-- Information --
----

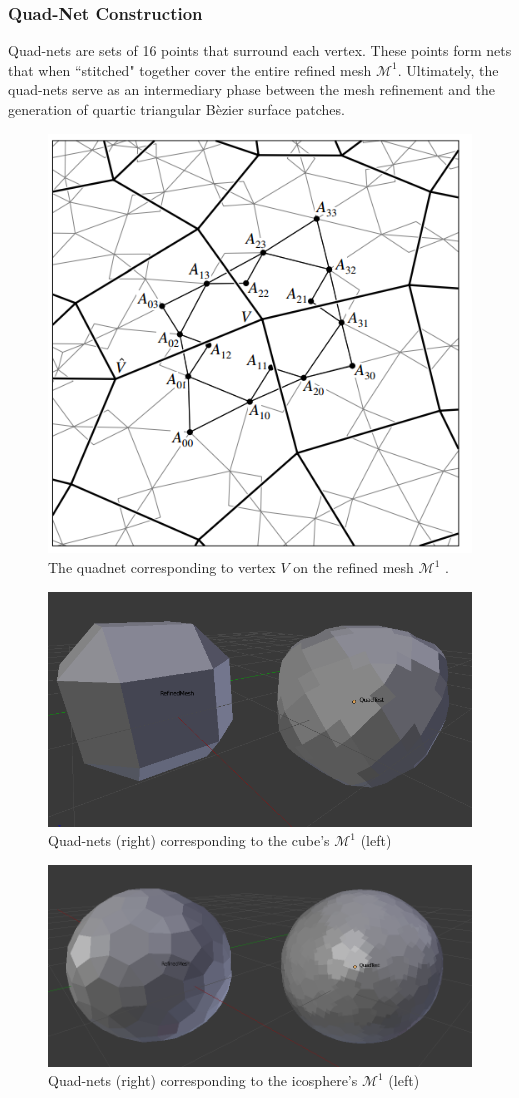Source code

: \documentclass[11pt]{article}
\begin{document}
	\subsubsection*{Quad-Net Construction}
	Quad-nets are sets of 16 points that surround each vertex. These points form nets that when ``stitched" together cover the entire refined mesh $\mathcal{M}^1$. Ultimately, the quad-nets serve as an intermediary phase between the mesh refinement and the generation of quartic triangular B\`ezier surface patches. 
	\begin{figure}[bp!]
		\centering
		\captionsetup{justification=centering}
		\includegraphics[width=.5\linewidth]{img/loop_quad_net}
		\caption{The quadnet corresponding to vertex $V$ on the refined mesh $\mathcal{M}^1$ \cite{loop1994smooth}.}			
	\end{figure} 	
	\begin{figure}[bp!]
		\vspace{0.35in}
		\centering
		\captionsetup{justification=centering}
		\includegraphics[width=.7\linewidth]{img/quad_cube}
		\caption{Quad-nets (right) corresponding to the cube's $\mathcal{M}^1$ (left)}	
	\end{figure}
	
	\pagebreak
	
	\vspace{0.25in}

	\begin{figure}[h]
		\centering
		\captionsetup{justification=centering}
		\includegraphics[width=.7\linewidth]{img/quad_icosphere}
		\caption{Quad-nets (right) corresponding to the icosphere's $\mathcal{M}^1$ (left)}	
	\end{figure}
	
\end{document}
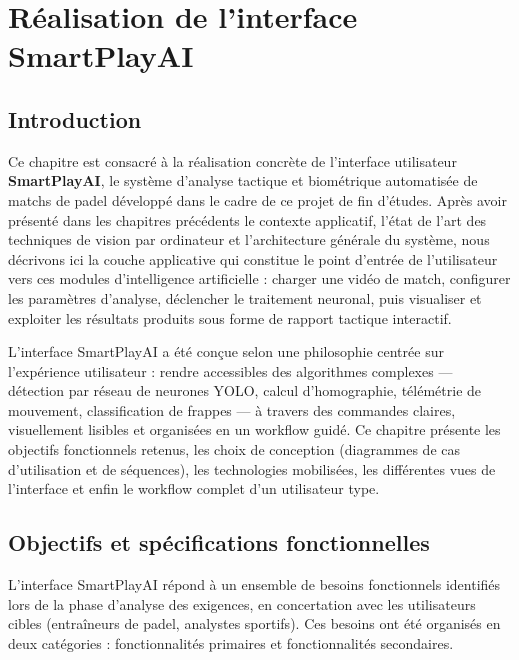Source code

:  
\chapter{Réalisation de l'interface SmartPlayAI}
 
\section{Introduction}
 
Ce chapitre est consacré à la réalisation concrète de l'interface utilisateur \textbf{SmartPlayAI},
le système d'analyse tactique et biométrique automatisée de matchs de padel développé dans le
cadre de ce projet de fin d'études. Après avoir présenté dans les chapitres précédents le
contexte applicatif, l'état de l'art des techniques de vision par ordinateur et l'architecture
générale du système, nous décrivons ici la couche applicative qui constitue le point d'entrée
de l'utilisateur vers ces modules d'intelligence artificielle : charger une vidéo de match,
configurer les paramètres d'analyse, déclencher le traitement neuronal, puis visualiser et
exploiter les résultats produits sous forme de rapport tactique interactif.
 
L'interface SmartPlayAI a été conçue selon une philosophie centrée sur l'expérience utilisateur :
rendre accessibles des algorithmes complexes — détection par réseau de neurones YOLO, calcul
d'homographie, télémétrie de mouvement, classification de frappes — à travers des commandes
claires, visuellement lisibles et organisées en un workflow guidé. Ce chapitre présente les
objectifs fonctionnels retenus, les choix de conception (diagrammes de cas d'utilisation et de
séquences), les technologies mobilisées, les différentes vues de l'interface et enfin le
workflow complet d'un utilisateur type.
 
\section{Objectifs et spécifications fonctionnelles}
 
L'interface SmartPlayAI répond à un ensemble de besoins fonctionnels identifiés lors de la phase
d'analyse des exigences, en concertation avec les utilisateurs cibles (entraîneurs de padel,
analystes sportifs). Ces besoins ont été organisés en deux catégories : fonctionnalités
primaires et fonctionnalités secondaires.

----

-- Requirement --
If a record contains a picture, leave the picture out and retype everything else exactly.

-- Task result --
Source code

: \documentclass[11pt]{article}
\begin{document}
	\subsubsection*{Quad-Net Construction}
	Quad-nets are sets of 16 points that surround each vertex. These points form nets that when ``stitched" together cover the entire refined mesh $\mathcal{M}^1$. Ultimately, the quad-nets serve as an intermediary phase between the mesh refinement and the generation of quartic triangular B\`ezier surface patches. 
	\begin{figure}[bp!]
		\centering
		\captionsetup{justification=centering}
		\includegraphics[width=.5\linewidth]{img/loop_quad_net}
		\caption{The quadnet corresponding to vertex $V$ on the refined mesh $\mathcal{M}^1$ \cite{loop1994smooth}.}			
	\end{figure} 	
	\begin{figure}[bp!]
		\vspace{0.35in}
		\centering
		\captionsetup{justification=centering}
		\includegraphics[width=.7\linewidth]{img/quad_cube}
		\caption{Quad-nets (right) corresponding to the cube's $\mathcal{M}^1$ (left)}	
	\end{figure}
	
	\pagebreak
	
	\vspace{0.25in}

	\begin{figure}[h]
		\centering
		\captionsetup{justification=centering}
		\includegraphics[width=.7\linewidth]{img/quad_icosphere}
		\caption{Quad-nets (right) corresponding to the icosphere's $\mathcal{M}^1$ (left)}	
	\end{figure}
	
\end{document}
Source code

:  
\chapter{Réalisation de l'interface SmartPlayAI}
 
\section{Introduction}
 
Ce chapitre est consacré à la réalisation concrète de l'interface utilisateur \textbf{SmartPlayAI},
le système d'analyse tactique et biométrique automatisée de matchs de padel développé dans le
cadre de ce projet de fin d'études. Après avoir présenté dans les chapitres précédents le
contexte applicatif, l'état de l'art des techniques de vision par ordinateur et l'architecture
générale du système, nous décrivons ici la couche applicative qui constitue le point d'entrée
de l'utilisateur vers ces modules d'intelligence artificielle : charger une vidéo de match,
configurer les paramètres d'analyse, déclencher le traitement neuronal, puis visualiser et
exploiter les résultats produits sous forme de rapport tactique interactif.
 
L'interface SmartPlayAI a été conçue selon une philosophie centrée sur l'expérience utilisateur :
rendre accessibles des algorithmes complexes — détection par réseau de neurones YOLO, calcul
d'homographie, télémétrie de mouvement, classification de frappes — à travers des commandes
claires, visuellement lisibles et organisées en un workflow guidé. Ce chapitre présente les
objectifs fonctionnels retenus, les choix de conception (diagrammes de cas d'utilisation et de
séquences), les technologies mobilisées, les différentes vues de l'interface et enfin le
workflow complet d'un utilisateur type.
 
\section{Objectifs et spécifications fonctionnelles}
 
L'interface SmartPlayAI répond à un ensemble de besoins fonctionnels identifiés lors de la phase
d'analyse des exigences, en concertation avec les utilisateurs cibles (entraîneurs de padel,
analystes sportifs). Ces besoins ont été organisés en deux catégories : fonctionnalités
primaires et fonctionnalités secondaires.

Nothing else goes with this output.